» Work required: Would you please repeat exactly the entries below, starting at the line with "- Deno runtime" and ending at the line with "# Java application", and nothing outside that range? Leave out the pictures.

» Provided data:

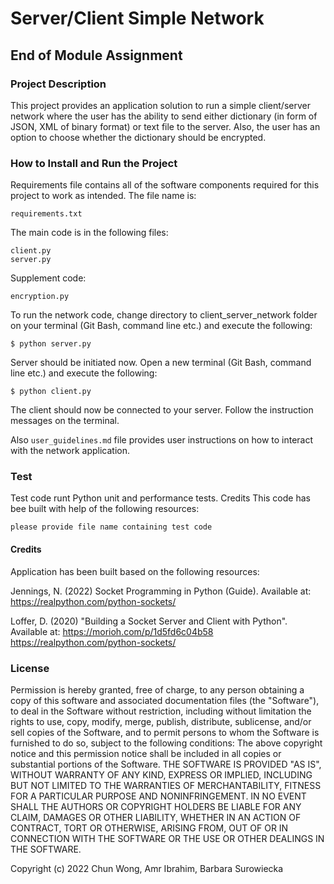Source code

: 
# Server/Client Simple Network
## End of Module Assignment

### Project Description

This project provides an application solution to run a simple client/server network where the user has the ability to send either dictionary (in form of JSON, XML of binary format) or text file to the server. Also, the user has an option to choose whether the dictionary should be encrypted.

### How to Install and Run the Project
Requirements file contains all of the software components required for this project to work as intended. 
The file name is:
```
requirements.txt
```
The main code is in the following files:
```
client.py
server.py
```
Supplement code:
```
encryption.py
```
To run the network code, change directory to client_server_network folder on your terminal (Git Bash, command line etc.)  and execute the following:
```
$ python server.py
```
Server should be initiated now. 
Open a new terminal (Git Bash, command line etc.) and execute the following:
```
$ python client.py
```
The client should now be connected to your server. Follow the instruction messages on the terminal. 

Also ```user_guidelines.md``` file provides user instructions on how to interact with the network application.

### Test
Test code runt Python unit and performance tests.
Credits
This code has bee built with help of the following resources:
```
please provide file name containing test code
```
#### Credits

Application has been built based on the following resources:

Jennings, N. (2022) Socket Programming in Python (Guide). Available at: https://realpython.com/python-sockets/

Loffer, D. (2020) "Building a Socket Server and Client with Python". Available at: https://morioh.com/p/1d5fd6c04b58
https://realpython.com/python-sockets/



### License
Permission is hereby granted, free of charge, to any person obtaining a copy of this software and associated documentation files (the "Software"), to deal in the Software without restriction, including without limitation the rights to use, copy, modify, merge, publish, distribute, sublicense, and/or sell copies of the Software, and to permit persons to whom the Software is furnished to do so, subject to the following conditions:
The above copyright notice and this permission notice shall be included in all copies or substantial portions of the Software.
THE SOFTWARE IS PROVIDED "AS IS", WITHOUT WARRANTY OF ANY KIND, EXPRESS OR IMPLIED, INCLUDING BUT NOT LIMITED TO THE WARRANTIES OF MERCHANTABILITY, FITNESS FOR A PARTICULAR PURPOSE AND NONINFRINGEMENT. IN NO EVENT SHALL THE AUTHORS OR COPYRIGHT HOLDERS BE LIABLE FOR ANY CLAIM, DAMAGES OR OTHER LIABILITY, WHETHER IN AN ACTION OF CONTRACT, TORT OR OTHERWISE, ARISING FROM, OUT OF OR IN CONNECTION WITH THE SOFTWARE OR THE USE OR OTHER DEALINGS IN THE SOFTWARE.

Copyright (c) 2022 Chun Wong, Amr Ibrahim, Barbara Surowiecka



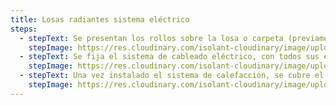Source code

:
 ```yaml
---
title: Losas radiantes sistema eléctrico
steps:
  - stepText: Se presentan los rollos sobre la losa o carpeta (previamente libre de restos de material), simplemente apoyados, solapándolos uno con el otro, entre 7 a 10cm, con su cara de aluminio orientada “hacia arriba”.
    stepImage: https://res.cloudinary.com/isolant-cloudinary/image/upload/f_auto,q_auto:good/website-2021/instructions/losas-radiantes-sistema-electrico/isolant-aislantes-linea-climatizacion-losas-radiantes-sistema-electrico-paso-a-paso-colocacion-paso-1.jpg
  - stepText: Se fija el sistema de cableado eléctrico, con todos sus elementos, sobre el aislante previamente presentado.
    stepImage: https://res.cloudinary.com/isolant-cloudinary/image/upload/f_auto,q_auto:good/website-2021/instructions/losas-radiantes-sistema-electrico/isolant-aislantes-linea-climatizacion-losas-radiantes-sistema-electrico-paso-a-paso-colocacion-paso-2.jpg
  - stepText: Una vez instalado el sistema de calefacción, se cubre el mismo con una carpeta de alisado, de espesor de acuerdo al requerimiento del sistema.
    stepImage: https://res.cloudinary.com/isolant-cloudinary/image/upload/f_auto,q_auto:good/website-2021/instructions/losas-radiantes-sistema-electrico/isolant-aislantes-linea-climatizacion-losas-radiantes-sistema-electrico-paso-a-paso-colocacion-paso-3.jpg
---
```

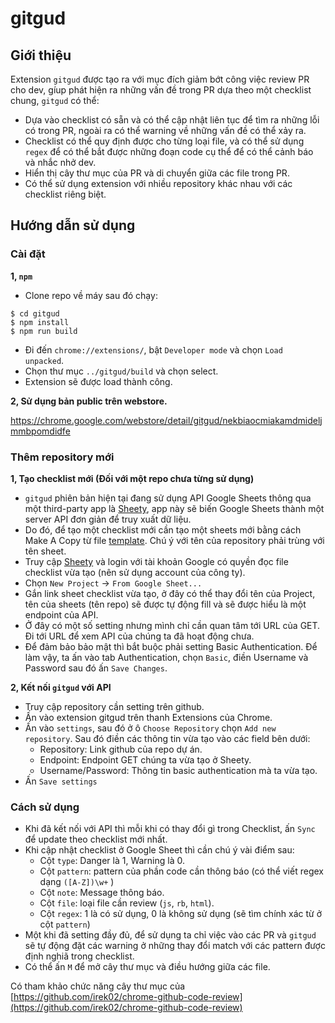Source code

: # gitgud

## Giới thiệu

Extension `gitgud` được tạo ra với mục đích giảm bớt công việc review PR cho dev, gíup phát hiện ra những vấn đề trong PR dựa theo một checklist chung, `gitgud` có thể:

* Dựa vào checklist có sẵn và có thể cập nhật liên tục để tìm ra những lỗi có trong PR, ngoài ra có thể warning về những vấn đề có thể xảy ra.
* Checklist có thể quy định được cho từng loại file, và có thể sử dụng `regex` để có thể bắt được những đoạn code cụ thể để có thể cảnh báo và nhắc nhở dev.
* Hiển thị cây thư mục của PR và di chuyển giữa các file trong PR.
* Có thể sử dụng extension với nhiều repository khác nhau với các checklist riêng biệt.

## Hướng dẫn sử dụng

### Cài đặt

**1, `npm`**

- Clone repo về máy sau đó chạy:

```
$ cd gitgud
$ npm install
$ npm run build
```

- Đi đến `chrome://extensions/`, bật `Developer mode` và chọn `Load unpacked`.
- Chọn thư mục `../gitgud/build` và chọn select.
- Extension sẽ được load thành công.

**2, Sử dụng bản public trên webstore.**

https://chrome.google.com/webstore/detail/gitgud/nekbiaocmiakamdmideljmmbpomdidfe

### Thêm repository mới

**1, Tạo checklist mới (Đối với một repo chưa từng sử dụng)**

- `gitgud` phiên bản hiện tại đang sử dụng API Google Sheets thông qua một third-party app là [Sheety](https://sheety.co/), app này sẽ biến Google Sheets thành một server API đơn giản để truy xuất dữ liệu.
- Do đó, để tạo một checklist mới cần tạo một sheets mới bằng cách Make A Copy từ file [template](https://docs.google.com/spreadsheets/d/1rEpsc0gRFy0ikqhbLmG95EwWcFOezxnYsBcIDk-dcPw/edit?usp=sharing). Chú ý với tên của repository phải trùng với tên sheet.
- Truy cập [Sheety](https://dashboard.sheety.co/) và login với tài khoản Google có quyền đọc file checklist vừa tạo (nên sử dụng account của công ty). 
- Chọn `New Project` -> `From Google Sheet...`
- Gắn link sheet checklist vừa tạo, ở đây có thể thay đổi tên của Project, tên của sheets (tên repo) sẽ được tự động fill và sẽ được hiểu là một endpoint của API.
- Ở đây có một số setting nhưng mình chỉ cần quan tâm tới URL của GET. Đi tới URL để xem API của chúng ta đã hoạt động chưa.
- Để đảm bảo bảo mật thì bắt buộc phải setting Basic Authentication. Để làm vậy, ta ấn vào tab Authentication, chọn `Basic`, điền Username và Password sau đó ấn `Save Changes`.

**2, Kết nối `gitgud` với API**

- Truy cập repository cần setting trên github.
- Ấn vào extension gitgud trên thanh Extensions của Chrome.
- Ấn vào `settings`, sau đó ở ô `Choose Repository` chọn `Add new repository`. Sau đó điền các thông tin vừa tạo vào các field bên dưới:
    + Repository: Link github của repo dự án.
    + Endpoint: Endpoint GET chúng ta vừa tạo ở Sheety.
    + Username/Password: Thông tin basic authentication mà ta vừa tạo.
- Ấn `Save settings`

### Cách sử dụng

- Khi đã kết nối với API thì mỗi khi có thay đổi gì trong Checklist, ấn `Sync` để update theo checklist mới nhất.
- Khi cập nhật checklist ở Google Sheet thì cần chú ý vài điểm sau:
    + Cột `type`: Danger là 1, Warning là 0.
    + Cột `pattern`: pattern của phần code cần thông báo (có thể viết regex dạng `([A-Z])\w+` )
    + Cột `note`: Message thông báo.
    + Cột `file`: loại file cần review (`js`, `rb`, `html`).
    + Cột `regex`: 1 là có sử dụng, 0 là không sử dụng (sẽ tìm chính xác từ ở cột `pattern`)
- Một khi đã setting đầy đủ, để sử dụng ta chỉ việc vào các PR và `gitgud` sẽ tự động đặt các warning ở những thay đổi match với các pattern được định nghiã trong checklist. 
- Có thể ấn `M` để mở cây thư mục và điều hướng giữa các file.

Có tham khảo chức năng cây thư mục của [https://github.com/irek02/chrome-github-code-review](https://github.com/irek02/chrome-github-code-review)
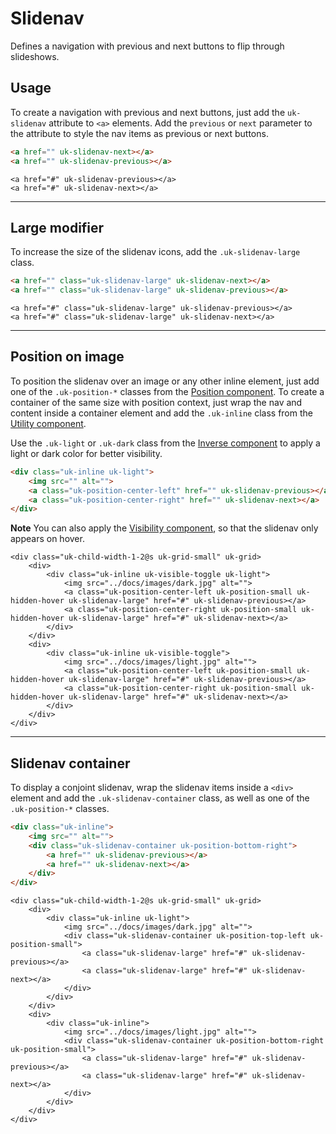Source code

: # Slidenav

<p class="uk-text-lead">Defines a navigation with previous and next buttons to flip through slideshows.</p>

## Usage

To create a navigation with previous and next buttons, just add the `uk-slidenav` attribute to `<a>` elements. Add the `previous` or `next` parameter to the attribute to style the nav items as previous or next buttons.

```html
<a href="" uk-slidenav-next></a>
<a href="" uk-slidenav-previous></a>
```

```example
<a href="#" uk-slidenav-previous></a>
<a href="#" uk-slidenav-next></a>
```

***

## Large modifier

To increase the size of the slidenav icons, add the `.uk-slidenav-large` class.

```html
<a href="" class="uk-slidenav-large" uk-slidenav-next></a>
<a href="" class="uk-slidenav-large" uk-slidenav-previous></a>
```

```example
<a href="#" class="uk-slidenav-large" uk-slidenav-previous></a>
<a href="#" class="uk-slidenav-large" uk-slidenav-next></a>
```

***

## Position on image

To position the slidenav over an image or any other inline element, just add one of the `.uk-position-*` classes from the [Position component](position.md). To create a container of the same size with position context, just wrap the nav and content inside a container element and add the `.uk-inline` class from the [Utility component](utility.md#inline).

Use the `.uk-light` or `.uk-dark` class from the [Inverse component](inverse.md) to apply a light or dark color for better visibility.

```html
<div class="uk-inline uk-light">
    <img src="" alt="">
    <a class="uk-position-center-left" href="" uk-slidenav-previous></a>
    <a class="uk-position-center-right" href="" uk-slidenav-next></a>
</div>
```

**Note** You can also apply the [Visibility component](visibility.md), so that the slidenav only appears on hover.

```example
<div class="uk-child-width-1-2@s uk-grid-small" uk-grid>
    <div>
        <div class="uk-inline uk-visible-toggle uk-light">
            <img src="../docs/images/dark.jpg" alt="">
            <a class="uk-position-center-left uk-position-small uk-hidden-hover uk-slidenav-large" href="#" uk-slidenav-previous></a>
            <a class="uk-position-center-right uk-position-small uk-hidden-hover uk-slidenav-large" href="#" uk-slidenav-next></a>
        </div>
    </div>
    <div>
        <div class="uk-inline uk-visible-toggle">
            <img src="../docs/images/light.jpg" alt="">
            <a class="uk-position-center-left uk-position-small uk-hidden-hover uk-slidenav-large" href="#" uk-slidenav-previous></a>
            <a class="uk-position-center-right uk-position-small uk-hidden-hover uk-slidenav-large" href="#" uk-slidenav-next></a>
        </div>
    </div>
</div>
```

***

## Slidenav container

To display a conjoint slidenav, wrap the slidenav items inside a `<div>` element and add the `.uk-slidenav-container` class, as well as one of the `.uk-position-*` classes.

```html
<div class="uk-inline">
    <img src="" alt="">
    <div class="uk-slidenav-container uk-position-bottom-right">
        <a href="" uk-slidenav-previous></a>
        <a href="" uk-slidenav-next></a>
    </div>
</div>
```

```example
<div class="uk-child-width-1-2@s uk-grid-small" uk-grid>
    <div>
        <div class="uk-inline uk-light">
            <img src="../docs/images/dark.jpg" alt="">
            <div class="uk-slidenav-container uk-position-top-left uk-position-small">
                <a class="uk-slidenav-large" href="#" uk-slidenav-previous></a>
                <a class="uk-slidenav-large" href="#" uk-slidenav-next></a>
            </div>
        </div>
    </div>
    <div>
        <div class="uk-inline">
            <img src="../docs/images/light.jpg" alt="">
            <div class="uk-slidenav-container uk-position-bottom-right uk-position-small">
                <a class="uk-slidenav-large" href="#" uk-slidenav-previous></a>
                <a class="uk-slidenav-large" href="#" uk-slidenav-next></a>
            </div>
        </div>
    </div>
</div>
```
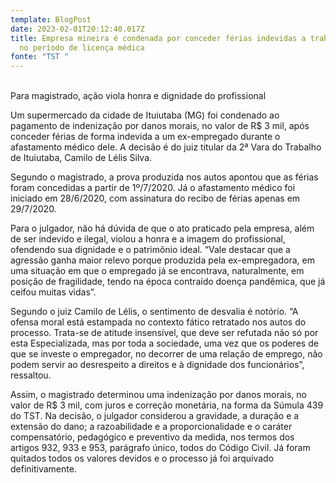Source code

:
 ```yaml
---
template: BlogPost
date: 2023-02-01T20:12:40.017Z
title: Empresa mineira é condenada por conceder férias indevidas a trabalhador
  no período de licença médica
fonte: "TST "
---
```

\
Para magistrado, ação viola honra e dignidade do profissional

Um supermercado da cidade de Ituiutaba (MG) foi condenado ao pagamento de indenização por danos morais, no valor de R$ 3 mil, após conceder férias de forma indevida a um ex-empregado durante o afastamento médico dele. A decisão é do juiz titular da 2ª Vara do Trabalho de Ituiutaba, Camilo de Lélis Silva.

Segundo o magistrado, a prova produzida nos autos apontou que as férias foram concedidas a partir de 1º/7/2020. Já o afastamento médico foi iniciado em 28/6/2020, com assinatura do recibo de férias apenas em 29/7/2020.

Para o julgador, não há dúvida de que o ato praticado pela empresa, além de ser indevido e ilegal, violou a honra e a imagem do profissional, ofendendo sua dignidade e o patrimônio ideal. “Vale destacar que a agressão ganha maior relevo porque produzida pela ex-empregadora, em uma situação em que o empregado já se encontrava, naturalmente, em posição de fragilidade, tendo na época contraído doença pandêmica, que já ceifou muitas vidas”.

Segundo o juiz Camilo de Lélis, o sentimento de desvalia é notório. “A ofensa moral está estampada no contexto fático retratado nos autos do processo. Trata-se de atitude insensível, que deve ser refutada não só por esta Especializada, mas por toda a sociedade, uma vez que os poderes de que se investe o empregador, no decorrer de uma relação de emprego, não podem servir ao desrespeito a direitos e à dignidade dos funcionários”, ressaltou.

Assim, o magistrado determinou uma indenização por danos morais, no valor de R$ 3 mil, com juros e correção monetária, na forma da Súmula 439 do TST. Na decisão, o julgador considerou a gravidade, a duração e a extensão do dano; a razoabilidade e a proporcionalidade e o caráter compensatório, pedagógico e preventivo da medida, nos termos dos artigos 932, 933 e 953, parágrafo único, todos do Código Civil. Já foram quitados todos os valores devidos e o processo já foi arquivado definitivamente.
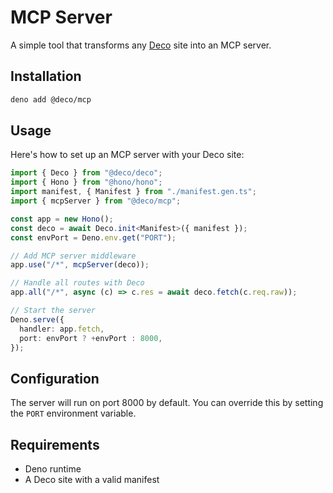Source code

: # MCP Server

A simple tool that transforms any [Deco](https://deco.cx) site into an MCP
server.

## Installation

```bash
deno add @deco/mcp
```

## Usage

Here's how to set up an MCP server with your Deco site:

```typescript
import { Deco } from "@deco/deco";
import { Hono } from "@hono/hono";
import manifest, { Manifest } from "./manifest.gen.ts";
import { mcpServer } from "@deco/mcp";

const app = new Hono();
const deco = await Deco.init<Manifest>({ manifest });
const envPort = Deno.env.get("PORT");

// Add MCP server middleware
app.use("/*", mcpServer(deco));

// Handle all routes with Deco
app.all("/*", async (c) => c.res = await deco.fetch(c.req.raw));

// Start the server
Deno.serve({
  handler: app.fetch,
  port: envPort ? +envPort : 8000,
});
```

## Configuration

The server will run on port 8000 by default. You can override this by setting
the `PORT` environment variable.

## Requirements

- Deno runtime
- A Deco site with a valid manifest
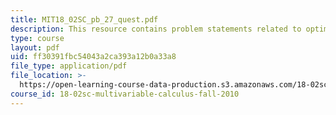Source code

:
 ```yaml
---
title: MIT18_02SC_pb_27_quest.pdf
description: This resource contains problem statements related to optimization problems.
type: course
layout: pdf
uid: ff30391fbc54043a2ca393a12b0a33a8
file_type: application/pdf
file_location: >-
  https://open-learning-course-data-production.s3.amazonaws.com/18-02sc-multivariable-calculus-fall-2010/ff30391fbc54043a2ca393a12b0a33a8_MIT18_02SC_pb_27_quest.pdf
course_id: 18-02sc-multivariable-calculus-fall-2010
---
```

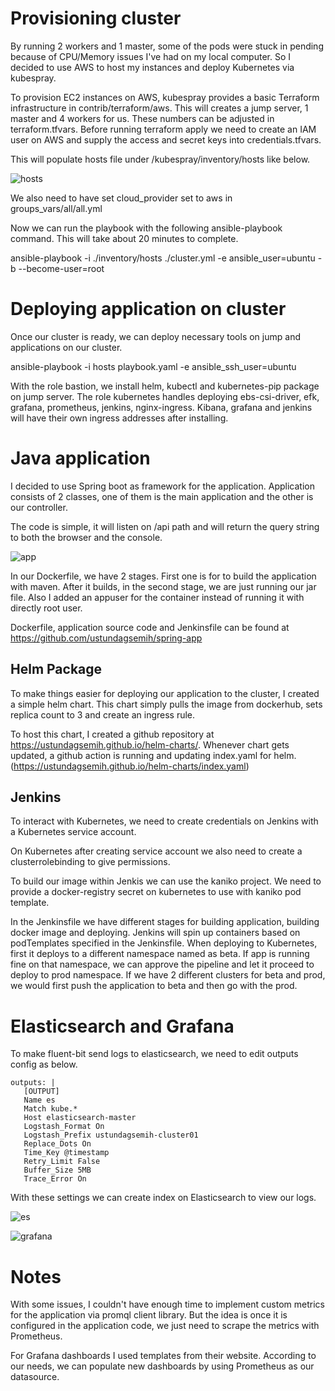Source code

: # Provisioning cluster
By running 2 workers and 1 master, some of the pods were stuck in pending because of CPU/Memory issues I've had on my local computer. So I decided to use AWS to host my instances and deploy Kubernetes via kubespray.

To provision EC2 instances on AWS, kubespray provides a basic Terraform infrastructure in contrib/terraform/aws. This will creates a jump server, 1 master and 4 workers for us. These numbers can be adjusted in terraform.tfvars. Before running terraform apply we need to create an IAM user on AWS and supply the access and secret keys into credentials.tfvars.

This will populate hosts file under /kubespray/inventory/hosts like below.

![hosts](https://i.ibb.co/gRzf3RT/1.png)

We also need to have set cloud_provider set to aws in groups_vars/all/all.yml

Now we can run the playbook with the following ansible-playbook command. This will take about 20 minutes to complete.

ansible-playbook -i ./inventory/hosts ./cluster.yml -e ansible_user=ubuntu -b --become-user=root 

# Deploying application on cluster
Once our cluster is ready, we can deploy necessary tools on jump and applications on our cluster.

ansible-playbook -i hosts playbook.yaml  -e ansible_ssh_user=ubuntu

With the role bastion, we install helm, kubectl and kubernetes-pip package on jump server. The role kubernetes handles deploying ebs-csi-driver, efk, grafana, prometheus, jenkins, nginx-ingress. Kibana, grafana and jenkins will have their own ingress addresses after installing.

# Java application
I decided to use Spring boot as framework for the application. Application consists of 2 classes, one of them is the main application and the other is our controller.

The code is simple, it will listen on /api path and will return the query string to both the browser and the console.

![app](https://i.ibb.co/Kz8P3Gp/2.png)

In our Dockerfile, we have 2 stages. First one is for to build the application with maven. After it builds, in the second stage, we are just running our jar file. Also I added an appuser for the container instead of running it with directly root user.

Dockerfile, application source code and Jenkinsfile can be found at https://github.com/ustundagsemih/spring-app

## Helm Package
To make things easier for deploying our application to the cluster, I created a simple helm chart. This chart simply pulls the image from dockerhub, sets replica count to 3 and create an ingress rule.

To host this chart, I created a github repository at https://ustundagsemih.github.io/helm-charts/. Whenever chart gets updated, a github action is running and updating index.yaml for helm.(https://ustundagsemih.github.io/helm-charts/index.yaml)


## Jenkins
To interact with Kubernetes, we need to create credentials on Jenkins with a Kubernetes service account.

On Kubernetes after creating service account we also need to create a clusterrolebinding to give permissions.

To build our image within Jenkis we can use the kaniko project. We need to provide a docker-registry secret on kubernetes to use with kaniko pod template.

In the Jenkinsfile we have different stages for building application, building docker image and deploying. Jenkins will spin up containers based on podTemplates specified in the Jenkinsfile. When deploying to Kubernetes, first it deploys to a different namespace named as beta. If app is running fine on that namespace, we can approve the pipeline and let it proceed to deploy to prod namespace. If we have 2 different clusters for beta and prod, we would first push the application to beta and then go with the prod.

# Elasticsearch and Grafana
To make fluent-bit send logs to elasticsearch, we need to edit outputs config as below.

```
outputs: |
   [OUTPUT]
   Name es
   Match kube.*
   Host elasticsearch-master
   Logstash_Format On
   Logstash_Prefix ustundagsemih-cluster01
   Replace_Dots On
   Time_Key @timestamp
   Retry_Limit False
   Buffer_Size 5MB
   Trace_Error On
```

With these settings we can create index on Elasticsearch to view our logs.

![es](https://i.ibb.co/1Lpy0xk/3.png)

![grafana](https://i.ibb.co/JCYG9vk/4.png)

# Notes
With some issues, I couldn't have enough time to implement custom metrics for the application via promql client library.
But the idea is once it is configured in the application code, we just need to scrape the metrics with Prometheus.

For Grafana dashboards I used templates from their website. According to our needs, we can populate new dashboards by using Prometheus as our datasource.
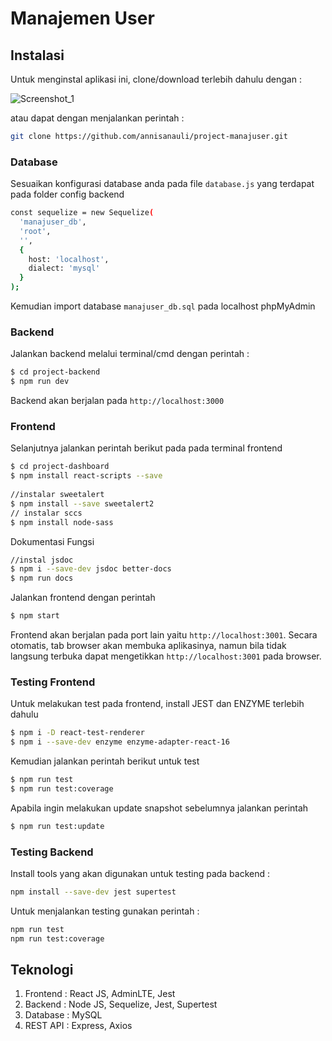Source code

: # Manajemen User

## Instalasi
Untuk menginstal aplikasi ini, clone/download terlebih dahulu dengan :

![Screenshot_1](https://user-images.githubusercontent.com/43631445/84479920-e93b5e80-acbd-11ea-8516-3530b3b46f07.png)


atau dapat dengan menjalankan perintah :
```sh
git clone https://github.com/annisanauli/project-manajuser.git
```

### Database
Sesuaikan konfigurasi database anda pada file ```database.js``` yang terdapat pada folder config backend
```sh
const sequelize = new Sequelize(
  'manajuser_db',
  'root',
  '',
  {
    host: 'localhost',
    dialect: 'mysql'
  }
);
```
Kemudian import database ```manajuser_db.sql``` pada localhost phpMyAdmin

### Backend
Jalankan backend melalui terminal/cmd dengan perintah :
```sh
$ cd project-backend
$ npm run dev
```
Backend akan berjalan pada ```http://localhost:3000```

### Frontend
Selanjutnya jalankan perintah berikut pada pada terminal frontend
```sh
$ cd project-dashboard
$ npm install react-scripts --save
 
//instalar sweetalert
$ npm install --save sweetalert2
// instalar sccs
$ npm install node-sass
```

Dokumentasi Fungsi
```sh
//instal jsdoc
$ npm i --save-dev jsdoc better-docs
$ npm run docs
```

Jalankan frontend dengan perintah
```sh
$ npm start
```
Frontend akan berjalan pada port lain yaitu ```http://localhost:3001```. 
Secara otomatis, tab browser akan membuka aplikasinya, namun bila tidak langsung terbuka dapat mengetikkan ```http://localhost:3001``` pada browser.

### Testing Frontend
Untuk melakukan test pada frontend, install JEST dan ENZYME terlebih dahulu
```sh
$ npm i -D react-test-renderer
$ npm i --save-dev enzyme enzyme-adapter-react-16
```
Kemudian jalankan perintah berikut untuk test
```sh
$ npm run test
$ npm run test:coverage
```
Apabila ingin melakukan update snapshot sebelumnya jalankan perintah
```sh
$ npm run test:update
```

### Testing Backend
Install tools yang akan digunakan untuk testing pada backend :
```sh
npm install --save-dev jest supertest
```
Untuk menjalankan testing gunakan perintah :
```sh
npm run test
npm run test:coverage
```


## Teknologi
1. Frontend : React JS, AdminLTE, Jest
2. Backend : Node JS, Sequelize, Jest, Supertest
3. Database : MySQL
4. REST API : Express, Axios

» Output below:
- Deno runtime
- A Deco site with a valid manifest
Source code

:
 ```yaml
---
title: MIT18_02SC_pb_27_quest.pdf
description: This resource contains problem statements related to optimization problems.
type: course
layout: pdf
uid: ff30391fbc54043a2ca393a12b0a33a8
file_type: application/pdf
file_location: >-
  https://open-learning-course-data-production.s3.amazonaws.com/18-02sc-multivariable-calculus-fall-2010/ff30391fbc54043a2ca393a12b0a33a8_MIT18_02SC_pb_27_quest.pdf
course_id: 18-02sc-multivariable-calculus-fall-2010
---
```

Source code

: # Provisioning cluster
By running 2 workers and 1 master, some of the pods were stuck in pending because of CPU/Memory issues I've had on my local computer. So I decided to use AWS to host my instances and deploy Kubernetes via kubespray.

To provision EC2 instances on AWS, kubespray provides a basic Terraform infrastructure in contrib/terraform/aws. This will creates a jump server, 1 master and 4 workers for us. These numbers can be adjusted in terraform.tfvars. Before running terraform apply we need to create an IAM user on AWS and supply the access and secret keys into credentials.tfvars.

This will populate hosts file under /kubespray/inventory/hosts like below.

![hosts](https://i.ibb.co/gRzf3RT/1.png)

We also need to have set cloud_provider set to aws in groups_vars/all/all.yml

Now we can run the playbook with the following ansible-playbook command. This will take about 20 minutes to complete.

ansible-playbook -i ./inventory/hosts ./cluster.yml -e ansible_user=ubuntu -b --become-user=root 

# Deploying application on cluster
Once our cluster is ready, we can deploy necessary tools on jump and applications on our cluster.

ansible-playbook -i hosts playbook.yaml  -e ansible_ssh_user=ubuntu

With the role bastion, we install helm, kubectl and kubernetes-pip package on jump server. The role kubernetes handles deploying ebs-csi-driver, efk, grafana, prometheus, jenkins, nginx-ingress. Kibana, grafana and jenkins will have their own ingress addresses after installing.

# Java application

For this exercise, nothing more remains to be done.